> What is needed
Using the data below, tally the lines that include the string "plane". Only the number is wanted.

[[ Data to examine, beginning ]]

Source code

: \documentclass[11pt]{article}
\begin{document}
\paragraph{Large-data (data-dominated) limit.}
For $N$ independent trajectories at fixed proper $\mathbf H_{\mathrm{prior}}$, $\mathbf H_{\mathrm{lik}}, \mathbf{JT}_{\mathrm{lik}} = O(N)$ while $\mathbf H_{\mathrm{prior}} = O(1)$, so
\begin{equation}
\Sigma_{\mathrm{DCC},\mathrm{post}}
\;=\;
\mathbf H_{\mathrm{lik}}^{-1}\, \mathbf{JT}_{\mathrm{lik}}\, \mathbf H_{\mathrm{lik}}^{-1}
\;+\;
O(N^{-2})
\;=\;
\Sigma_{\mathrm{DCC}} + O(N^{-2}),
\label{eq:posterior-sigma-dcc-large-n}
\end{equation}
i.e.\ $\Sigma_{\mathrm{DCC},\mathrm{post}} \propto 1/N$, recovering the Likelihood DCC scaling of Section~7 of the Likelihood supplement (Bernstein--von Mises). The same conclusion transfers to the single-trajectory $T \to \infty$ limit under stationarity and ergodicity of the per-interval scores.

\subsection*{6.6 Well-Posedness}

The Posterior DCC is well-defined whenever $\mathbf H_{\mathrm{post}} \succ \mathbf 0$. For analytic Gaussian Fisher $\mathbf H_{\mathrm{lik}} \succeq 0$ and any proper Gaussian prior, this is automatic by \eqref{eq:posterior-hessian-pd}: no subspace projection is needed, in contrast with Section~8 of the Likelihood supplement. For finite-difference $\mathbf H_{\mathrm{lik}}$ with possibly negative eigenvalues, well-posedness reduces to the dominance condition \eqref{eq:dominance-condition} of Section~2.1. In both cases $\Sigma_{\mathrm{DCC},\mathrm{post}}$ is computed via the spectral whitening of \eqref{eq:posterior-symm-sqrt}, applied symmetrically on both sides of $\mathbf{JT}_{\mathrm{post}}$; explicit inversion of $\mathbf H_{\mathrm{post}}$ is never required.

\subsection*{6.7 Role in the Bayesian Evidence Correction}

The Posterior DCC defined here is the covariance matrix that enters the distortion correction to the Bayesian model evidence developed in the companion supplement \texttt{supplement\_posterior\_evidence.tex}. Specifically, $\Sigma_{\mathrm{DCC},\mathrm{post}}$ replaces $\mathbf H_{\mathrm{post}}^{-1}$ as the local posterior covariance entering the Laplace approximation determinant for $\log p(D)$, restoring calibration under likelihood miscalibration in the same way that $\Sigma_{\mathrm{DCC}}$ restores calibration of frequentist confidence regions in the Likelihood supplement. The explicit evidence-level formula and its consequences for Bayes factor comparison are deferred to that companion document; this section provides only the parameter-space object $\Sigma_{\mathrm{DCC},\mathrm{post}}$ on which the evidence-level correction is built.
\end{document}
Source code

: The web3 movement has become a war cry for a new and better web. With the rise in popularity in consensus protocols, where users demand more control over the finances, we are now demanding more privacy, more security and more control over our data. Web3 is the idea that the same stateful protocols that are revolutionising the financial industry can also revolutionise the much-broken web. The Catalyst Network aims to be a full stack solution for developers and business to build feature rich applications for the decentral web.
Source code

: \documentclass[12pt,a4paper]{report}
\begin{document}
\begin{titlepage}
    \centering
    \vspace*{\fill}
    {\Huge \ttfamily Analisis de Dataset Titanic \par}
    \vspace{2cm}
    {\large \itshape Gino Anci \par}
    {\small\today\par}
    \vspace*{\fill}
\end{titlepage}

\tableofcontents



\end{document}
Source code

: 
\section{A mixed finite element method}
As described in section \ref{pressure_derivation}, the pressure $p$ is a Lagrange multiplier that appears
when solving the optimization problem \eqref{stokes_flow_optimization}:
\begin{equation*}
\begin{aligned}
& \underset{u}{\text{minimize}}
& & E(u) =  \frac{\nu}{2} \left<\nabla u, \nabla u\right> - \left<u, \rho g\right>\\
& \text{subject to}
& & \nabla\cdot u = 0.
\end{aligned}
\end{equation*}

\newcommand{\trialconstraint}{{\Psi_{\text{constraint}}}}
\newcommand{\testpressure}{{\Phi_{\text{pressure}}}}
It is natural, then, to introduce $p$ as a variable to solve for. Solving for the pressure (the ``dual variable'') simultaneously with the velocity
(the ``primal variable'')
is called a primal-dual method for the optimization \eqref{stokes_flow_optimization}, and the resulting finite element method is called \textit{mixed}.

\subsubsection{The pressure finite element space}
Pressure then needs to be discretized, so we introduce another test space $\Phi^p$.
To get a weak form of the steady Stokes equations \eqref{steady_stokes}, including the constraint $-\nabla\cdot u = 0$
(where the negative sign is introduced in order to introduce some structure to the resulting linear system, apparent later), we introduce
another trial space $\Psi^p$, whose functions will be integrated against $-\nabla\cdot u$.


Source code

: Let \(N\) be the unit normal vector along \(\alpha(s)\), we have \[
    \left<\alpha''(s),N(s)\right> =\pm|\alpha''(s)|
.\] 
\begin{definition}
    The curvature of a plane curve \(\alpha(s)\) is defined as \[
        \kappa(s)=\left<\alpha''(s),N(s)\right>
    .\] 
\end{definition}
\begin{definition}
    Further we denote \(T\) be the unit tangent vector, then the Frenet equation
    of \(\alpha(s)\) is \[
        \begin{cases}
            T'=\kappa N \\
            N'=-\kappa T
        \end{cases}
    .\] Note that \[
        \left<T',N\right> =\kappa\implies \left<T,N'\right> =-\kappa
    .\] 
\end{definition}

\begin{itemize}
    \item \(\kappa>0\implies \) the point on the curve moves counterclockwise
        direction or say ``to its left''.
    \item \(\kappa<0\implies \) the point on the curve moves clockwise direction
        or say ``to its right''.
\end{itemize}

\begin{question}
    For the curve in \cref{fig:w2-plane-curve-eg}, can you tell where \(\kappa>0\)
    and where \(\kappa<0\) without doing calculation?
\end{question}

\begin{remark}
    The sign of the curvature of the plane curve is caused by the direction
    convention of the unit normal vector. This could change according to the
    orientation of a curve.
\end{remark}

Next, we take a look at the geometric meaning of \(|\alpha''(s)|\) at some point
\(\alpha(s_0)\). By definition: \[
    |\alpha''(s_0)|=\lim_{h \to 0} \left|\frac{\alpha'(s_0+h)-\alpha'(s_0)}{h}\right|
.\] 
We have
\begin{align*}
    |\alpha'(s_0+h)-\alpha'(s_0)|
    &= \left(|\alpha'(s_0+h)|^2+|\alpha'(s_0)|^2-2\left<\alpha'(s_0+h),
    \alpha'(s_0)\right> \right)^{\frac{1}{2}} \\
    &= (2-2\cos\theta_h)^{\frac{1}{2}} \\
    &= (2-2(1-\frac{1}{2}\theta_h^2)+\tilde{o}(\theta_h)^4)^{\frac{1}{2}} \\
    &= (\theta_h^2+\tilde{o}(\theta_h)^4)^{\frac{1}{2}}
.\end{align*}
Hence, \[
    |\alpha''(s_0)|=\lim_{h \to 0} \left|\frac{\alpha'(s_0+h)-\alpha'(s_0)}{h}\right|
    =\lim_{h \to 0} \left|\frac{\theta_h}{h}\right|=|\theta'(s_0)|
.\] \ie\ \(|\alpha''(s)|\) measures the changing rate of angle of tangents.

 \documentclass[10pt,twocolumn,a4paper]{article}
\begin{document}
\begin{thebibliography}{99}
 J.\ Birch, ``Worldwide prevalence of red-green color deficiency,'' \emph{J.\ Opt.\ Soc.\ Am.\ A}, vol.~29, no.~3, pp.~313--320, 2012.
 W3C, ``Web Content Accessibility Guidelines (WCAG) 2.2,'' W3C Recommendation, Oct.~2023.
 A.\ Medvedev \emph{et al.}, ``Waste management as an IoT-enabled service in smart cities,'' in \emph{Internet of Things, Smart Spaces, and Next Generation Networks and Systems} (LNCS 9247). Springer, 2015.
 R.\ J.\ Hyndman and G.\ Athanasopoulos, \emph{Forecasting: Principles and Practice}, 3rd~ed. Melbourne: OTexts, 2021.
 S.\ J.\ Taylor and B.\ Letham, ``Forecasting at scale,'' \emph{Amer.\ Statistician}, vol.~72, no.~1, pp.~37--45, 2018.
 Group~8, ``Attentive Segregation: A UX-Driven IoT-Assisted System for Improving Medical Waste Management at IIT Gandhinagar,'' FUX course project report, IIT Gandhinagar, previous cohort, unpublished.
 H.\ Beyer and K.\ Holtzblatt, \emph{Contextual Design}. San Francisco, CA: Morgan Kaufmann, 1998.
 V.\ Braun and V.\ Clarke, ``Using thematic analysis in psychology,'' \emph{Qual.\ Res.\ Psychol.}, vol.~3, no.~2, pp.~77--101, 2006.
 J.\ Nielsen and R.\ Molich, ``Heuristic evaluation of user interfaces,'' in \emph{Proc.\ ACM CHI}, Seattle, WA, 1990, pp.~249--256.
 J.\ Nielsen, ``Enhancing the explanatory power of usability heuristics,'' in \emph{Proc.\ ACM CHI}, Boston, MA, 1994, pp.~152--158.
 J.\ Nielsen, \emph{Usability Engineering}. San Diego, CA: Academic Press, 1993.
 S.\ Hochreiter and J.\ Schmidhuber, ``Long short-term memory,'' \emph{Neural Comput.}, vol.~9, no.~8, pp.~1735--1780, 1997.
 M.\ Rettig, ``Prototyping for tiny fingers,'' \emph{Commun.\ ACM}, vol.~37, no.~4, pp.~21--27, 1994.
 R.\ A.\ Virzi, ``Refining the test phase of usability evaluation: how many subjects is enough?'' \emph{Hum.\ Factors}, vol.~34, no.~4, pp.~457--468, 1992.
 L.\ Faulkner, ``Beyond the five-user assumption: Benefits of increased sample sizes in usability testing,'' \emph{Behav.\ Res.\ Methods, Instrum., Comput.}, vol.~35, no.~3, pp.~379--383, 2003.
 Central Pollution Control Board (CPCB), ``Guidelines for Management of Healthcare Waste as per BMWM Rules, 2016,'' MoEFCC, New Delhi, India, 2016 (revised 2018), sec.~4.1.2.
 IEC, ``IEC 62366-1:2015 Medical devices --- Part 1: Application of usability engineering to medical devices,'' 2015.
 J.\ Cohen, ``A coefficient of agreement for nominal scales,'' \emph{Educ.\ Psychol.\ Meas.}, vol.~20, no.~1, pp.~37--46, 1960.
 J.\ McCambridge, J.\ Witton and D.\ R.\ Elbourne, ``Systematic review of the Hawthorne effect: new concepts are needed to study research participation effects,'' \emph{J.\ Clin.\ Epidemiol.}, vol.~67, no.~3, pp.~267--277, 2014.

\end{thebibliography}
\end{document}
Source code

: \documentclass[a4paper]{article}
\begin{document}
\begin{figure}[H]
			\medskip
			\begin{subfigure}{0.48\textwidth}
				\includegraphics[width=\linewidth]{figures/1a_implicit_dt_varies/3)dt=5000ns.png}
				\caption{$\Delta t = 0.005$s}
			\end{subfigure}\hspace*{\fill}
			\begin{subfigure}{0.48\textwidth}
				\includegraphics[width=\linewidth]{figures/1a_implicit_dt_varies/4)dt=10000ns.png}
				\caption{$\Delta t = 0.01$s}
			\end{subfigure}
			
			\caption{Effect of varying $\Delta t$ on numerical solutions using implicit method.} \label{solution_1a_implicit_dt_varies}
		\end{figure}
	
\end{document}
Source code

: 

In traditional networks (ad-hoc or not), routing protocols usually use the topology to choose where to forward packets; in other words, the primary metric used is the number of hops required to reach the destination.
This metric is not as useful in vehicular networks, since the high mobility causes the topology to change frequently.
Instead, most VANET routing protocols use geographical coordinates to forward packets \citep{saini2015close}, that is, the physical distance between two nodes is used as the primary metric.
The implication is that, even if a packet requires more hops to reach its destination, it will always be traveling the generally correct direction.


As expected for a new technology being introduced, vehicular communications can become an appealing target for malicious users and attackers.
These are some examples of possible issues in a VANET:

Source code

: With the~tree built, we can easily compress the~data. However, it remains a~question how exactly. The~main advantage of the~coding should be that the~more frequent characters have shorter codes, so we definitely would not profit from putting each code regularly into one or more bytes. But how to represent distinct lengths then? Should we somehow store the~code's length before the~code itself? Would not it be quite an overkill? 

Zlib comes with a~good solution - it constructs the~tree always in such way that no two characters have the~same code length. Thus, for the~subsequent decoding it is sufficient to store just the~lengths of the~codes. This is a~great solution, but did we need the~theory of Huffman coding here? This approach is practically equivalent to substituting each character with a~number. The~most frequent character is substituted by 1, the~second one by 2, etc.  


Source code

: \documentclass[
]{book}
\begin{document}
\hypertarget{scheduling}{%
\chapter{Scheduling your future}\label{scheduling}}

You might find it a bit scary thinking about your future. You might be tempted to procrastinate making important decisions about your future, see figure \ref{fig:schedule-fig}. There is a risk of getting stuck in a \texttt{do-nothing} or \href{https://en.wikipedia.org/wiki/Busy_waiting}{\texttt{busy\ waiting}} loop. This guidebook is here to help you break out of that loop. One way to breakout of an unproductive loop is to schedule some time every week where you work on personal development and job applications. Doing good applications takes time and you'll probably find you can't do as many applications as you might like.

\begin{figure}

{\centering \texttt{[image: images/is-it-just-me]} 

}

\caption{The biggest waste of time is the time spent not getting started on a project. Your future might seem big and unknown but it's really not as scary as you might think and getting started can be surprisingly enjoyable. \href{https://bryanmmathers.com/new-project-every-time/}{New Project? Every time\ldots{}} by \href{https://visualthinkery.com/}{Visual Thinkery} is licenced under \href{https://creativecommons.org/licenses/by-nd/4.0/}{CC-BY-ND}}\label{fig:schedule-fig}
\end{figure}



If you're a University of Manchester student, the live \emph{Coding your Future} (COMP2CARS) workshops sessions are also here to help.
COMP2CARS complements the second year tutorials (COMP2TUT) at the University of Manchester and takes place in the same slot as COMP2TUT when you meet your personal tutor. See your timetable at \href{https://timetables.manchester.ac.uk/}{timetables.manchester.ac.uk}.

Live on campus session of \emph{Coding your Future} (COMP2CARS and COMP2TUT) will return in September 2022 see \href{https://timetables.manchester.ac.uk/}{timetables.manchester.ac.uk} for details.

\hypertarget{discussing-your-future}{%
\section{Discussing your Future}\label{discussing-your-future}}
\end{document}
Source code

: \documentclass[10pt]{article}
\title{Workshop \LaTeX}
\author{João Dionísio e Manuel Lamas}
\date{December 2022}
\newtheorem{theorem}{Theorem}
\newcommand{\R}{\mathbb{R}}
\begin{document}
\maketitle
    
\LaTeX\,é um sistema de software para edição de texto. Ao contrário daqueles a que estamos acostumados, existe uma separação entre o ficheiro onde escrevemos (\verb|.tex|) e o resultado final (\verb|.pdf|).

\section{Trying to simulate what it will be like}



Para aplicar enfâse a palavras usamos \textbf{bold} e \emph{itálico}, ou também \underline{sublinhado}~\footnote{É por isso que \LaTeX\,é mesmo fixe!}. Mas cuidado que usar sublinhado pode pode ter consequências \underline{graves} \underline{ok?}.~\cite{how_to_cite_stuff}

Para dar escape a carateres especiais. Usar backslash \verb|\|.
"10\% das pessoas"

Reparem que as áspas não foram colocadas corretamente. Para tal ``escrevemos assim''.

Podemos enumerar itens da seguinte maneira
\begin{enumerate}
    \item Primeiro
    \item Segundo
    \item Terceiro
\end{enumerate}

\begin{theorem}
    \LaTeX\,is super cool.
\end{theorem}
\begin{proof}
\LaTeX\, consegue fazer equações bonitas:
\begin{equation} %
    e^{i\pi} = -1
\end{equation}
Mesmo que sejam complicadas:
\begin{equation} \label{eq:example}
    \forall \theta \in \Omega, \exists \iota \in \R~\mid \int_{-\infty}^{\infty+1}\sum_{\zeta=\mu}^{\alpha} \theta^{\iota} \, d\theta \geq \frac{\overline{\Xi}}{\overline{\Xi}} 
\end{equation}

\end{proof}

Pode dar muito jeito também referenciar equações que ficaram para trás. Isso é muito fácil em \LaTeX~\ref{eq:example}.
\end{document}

[[ Data to examine, end ]]

> Finished exercise
3